Found 4 outliers in 60 samples (6.6667 %)
	low-severe	 2 (3.3333 %)
	low-mild	 1 (1.6667 %)
	high-mild	 1 (1.6667 %)
 Variance from outliers : 1.6389 % Variance is slightly inflated by outliers
nil

Changes

  • 0.3.5 Support BigInteger and BigDecimal hashing (same as for limited precision types).
  • 0.3.4 Expose high-level base64 hashes with full precision.
  • 0.3.2 Minimize dependencies, explicit profiles for different Clojure(Script) versions
  • 0.3.1 fix bug in hashing sequences containing null
  • 0.3.0 fix accidental hashing of records as maps
  • 0.3.0-beta4 fix record serialization with incognito
  • 0.3.0 Overhaul encoding for ~10x-20x times performance on the JVM. Use safe SHA-512. Add byte-array support for blobs.
  • 0.2.3 properly dispatch on IRecord (instead of IMap)
  • 0.2.2 cannot coerce record tags because of conflicts, rather extend record to properly print
  • 0.2.1 fix tag coercion on JVM

Extension to your own types

Warning: Getting all that right is not trivial. Don't mess with hashing extension if you don't have to, just make your type uniquely mappable with incognito!

You can avoid the mapping step to Clojure datastructures (also effectively allocating double memory) by extending the hasch.benc/PHashCoercion protocol to your types. You should orient on the IRecord implementation and must use (:literal magics) to avoid collisions with literal values of the same form. Either by using the default serialisation mechanism to retrieve a hash-value or by extending the hash-coercion, your serialisation or coercion must satisfy the equality relation:

  • hashes must follow IEquiv equality of Clojure(Script): (= a b) <=> (= (edn-hash a) (edn-hash b)), (not= a b) <=> (not= (edn-hash a) (edn-hash b)): Your serialisation has to be unique, hashing has to be injective or in other words you might not introduce collisions. Non-equal objects must have non-equal hashes.
  • reflexivity: (= (edn-hash a) (edn-hash a)), including on different runtimes
  • symmetry: (= (edn-hash a) (edn-hash b)) <=> (= (edn-hash b) (edn-hash a)) (trivial because of =)
  • transitivity: (and (= (edn-hash a) (edn-hash b)) (= (edn-hash b) (edn-hash c))) => (= (edn-hash a) (edn-hash c)) (also trivial because of =)

TODO

  • Use test.check/double.check property based tests between Java and JS (?)
  • Nested collections are hashed with the supplied hash-fn before they contribute to the hash-value.

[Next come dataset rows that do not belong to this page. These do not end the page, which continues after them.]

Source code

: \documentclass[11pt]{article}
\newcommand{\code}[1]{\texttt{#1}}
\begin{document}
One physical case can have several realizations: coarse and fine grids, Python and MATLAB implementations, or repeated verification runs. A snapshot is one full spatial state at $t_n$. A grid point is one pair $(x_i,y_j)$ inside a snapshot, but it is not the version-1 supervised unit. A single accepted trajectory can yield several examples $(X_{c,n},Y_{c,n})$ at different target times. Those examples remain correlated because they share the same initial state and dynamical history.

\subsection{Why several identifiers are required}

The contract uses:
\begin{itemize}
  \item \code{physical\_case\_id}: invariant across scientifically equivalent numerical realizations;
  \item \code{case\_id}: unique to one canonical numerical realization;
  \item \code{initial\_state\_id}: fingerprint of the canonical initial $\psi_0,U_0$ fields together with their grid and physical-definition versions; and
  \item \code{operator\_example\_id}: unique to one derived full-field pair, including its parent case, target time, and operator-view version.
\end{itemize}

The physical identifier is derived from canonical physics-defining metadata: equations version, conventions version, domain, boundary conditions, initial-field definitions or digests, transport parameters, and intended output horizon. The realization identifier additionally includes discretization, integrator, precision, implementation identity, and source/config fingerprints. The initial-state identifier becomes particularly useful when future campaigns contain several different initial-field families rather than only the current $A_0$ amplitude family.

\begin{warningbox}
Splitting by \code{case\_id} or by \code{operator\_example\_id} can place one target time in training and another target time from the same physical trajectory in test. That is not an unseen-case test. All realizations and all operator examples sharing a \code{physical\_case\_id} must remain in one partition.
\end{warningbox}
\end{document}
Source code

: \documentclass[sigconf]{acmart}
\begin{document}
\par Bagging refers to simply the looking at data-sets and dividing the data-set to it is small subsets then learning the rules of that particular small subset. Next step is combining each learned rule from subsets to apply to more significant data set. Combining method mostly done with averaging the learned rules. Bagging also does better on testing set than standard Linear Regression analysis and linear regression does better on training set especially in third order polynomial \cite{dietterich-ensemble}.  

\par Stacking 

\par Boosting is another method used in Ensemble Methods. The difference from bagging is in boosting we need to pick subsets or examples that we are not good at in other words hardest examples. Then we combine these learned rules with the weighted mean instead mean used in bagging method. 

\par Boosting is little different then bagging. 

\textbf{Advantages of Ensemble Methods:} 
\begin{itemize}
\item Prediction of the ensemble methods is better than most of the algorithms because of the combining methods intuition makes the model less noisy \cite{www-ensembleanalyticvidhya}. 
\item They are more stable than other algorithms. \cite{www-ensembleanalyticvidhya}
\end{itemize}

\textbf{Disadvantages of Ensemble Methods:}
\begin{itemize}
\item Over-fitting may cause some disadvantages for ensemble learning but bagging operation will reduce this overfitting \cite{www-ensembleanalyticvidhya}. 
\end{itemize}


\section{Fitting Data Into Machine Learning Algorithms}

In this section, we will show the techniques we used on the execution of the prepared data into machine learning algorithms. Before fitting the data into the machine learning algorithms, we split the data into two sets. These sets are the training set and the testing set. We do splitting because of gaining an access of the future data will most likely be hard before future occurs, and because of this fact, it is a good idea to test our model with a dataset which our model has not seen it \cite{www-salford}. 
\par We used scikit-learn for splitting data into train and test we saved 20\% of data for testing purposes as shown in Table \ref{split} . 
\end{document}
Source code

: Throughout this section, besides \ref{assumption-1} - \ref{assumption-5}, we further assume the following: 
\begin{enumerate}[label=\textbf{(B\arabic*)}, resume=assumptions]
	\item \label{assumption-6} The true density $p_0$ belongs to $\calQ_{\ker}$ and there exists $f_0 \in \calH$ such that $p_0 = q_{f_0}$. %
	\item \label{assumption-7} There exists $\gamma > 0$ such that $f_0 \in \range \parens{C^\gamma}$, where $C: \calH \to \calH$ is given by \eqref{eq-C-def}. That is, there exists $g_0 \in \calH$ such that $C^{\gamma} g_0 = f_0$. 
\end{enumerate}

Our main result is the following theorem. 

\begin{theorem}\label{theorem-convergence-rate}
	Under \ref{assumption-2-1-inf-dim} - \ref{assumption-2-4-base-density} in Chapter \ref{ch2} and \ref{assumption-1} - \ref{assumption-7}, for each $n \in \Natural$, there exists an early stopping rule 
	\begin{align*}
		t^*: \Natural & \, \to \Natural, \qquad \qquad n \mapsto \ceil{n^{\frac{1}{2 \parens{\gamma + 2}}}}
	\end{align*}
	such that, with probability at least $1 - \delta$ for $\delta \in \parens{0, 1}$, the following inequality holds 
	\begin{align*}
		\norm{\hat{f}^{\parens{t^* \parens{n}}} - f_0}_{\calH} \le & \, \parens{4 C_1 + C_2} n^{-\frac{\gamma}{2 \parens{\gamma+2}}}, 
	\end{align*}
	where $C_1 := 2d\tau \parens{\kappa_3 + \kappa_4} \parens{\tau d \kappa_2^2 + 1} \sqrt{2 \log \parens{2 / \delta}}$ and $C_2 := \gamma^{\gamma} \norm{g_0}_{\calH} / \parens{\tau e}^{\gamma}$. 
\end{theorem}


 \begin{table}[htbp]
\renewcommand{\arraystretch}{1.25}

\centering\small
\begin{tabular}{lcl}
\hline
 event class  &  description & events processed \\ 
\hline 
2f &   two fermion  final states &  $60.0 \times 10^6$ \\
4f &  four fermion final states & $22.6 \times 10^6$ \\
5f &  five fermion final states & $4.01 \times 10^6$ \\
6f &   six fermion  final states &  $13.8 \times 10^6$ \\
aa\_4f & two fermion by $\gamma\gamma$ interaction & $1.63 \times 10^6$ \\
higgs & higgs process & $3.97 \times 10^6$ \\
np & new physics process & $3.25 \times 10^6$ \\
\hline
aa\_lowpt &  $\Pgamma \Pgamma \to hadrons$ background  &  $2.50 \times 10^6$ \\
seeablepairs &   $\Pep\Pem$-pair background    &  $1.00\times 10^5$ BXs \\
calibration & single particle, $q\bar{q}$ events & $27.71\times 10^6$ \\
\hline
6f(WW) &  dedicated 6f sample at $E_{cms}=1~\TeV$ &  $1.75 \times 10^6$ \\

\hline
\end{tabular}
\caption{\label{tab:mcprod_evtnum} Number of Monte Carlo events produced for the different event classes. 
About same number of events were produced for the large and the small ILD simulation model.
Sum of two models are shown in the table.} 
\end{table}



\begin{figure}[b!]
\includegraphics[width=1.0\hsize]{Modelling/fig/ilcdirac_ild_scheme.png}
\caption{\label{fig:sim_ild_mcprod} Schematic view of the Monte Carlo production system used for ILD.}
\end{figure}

This allows to form a Merkle-tree like peristent data-structure by breaking out collection values, so you can rehash top-level collections without pulling the whole value in memory. This is not tested yet, a git-like store could be implemented, e.g. in konserve. This should be useful to build durable indexes also. But it might proof to need runtime tweaking, e.g. depending on value size.
  • If keeping sorted maps/sets is feasable for high-throughput applications, allow to hash them sequentally.

Contributors

  • Max Penet
  • James Conroy-Finn
  • Konrad Kühne
  • Christian Weilbach

License

Copyright © 2014-2018 Christian Weilbach and contributors

Distributed under the Eclipse Public License either version 1.0 or (at your option) any later version.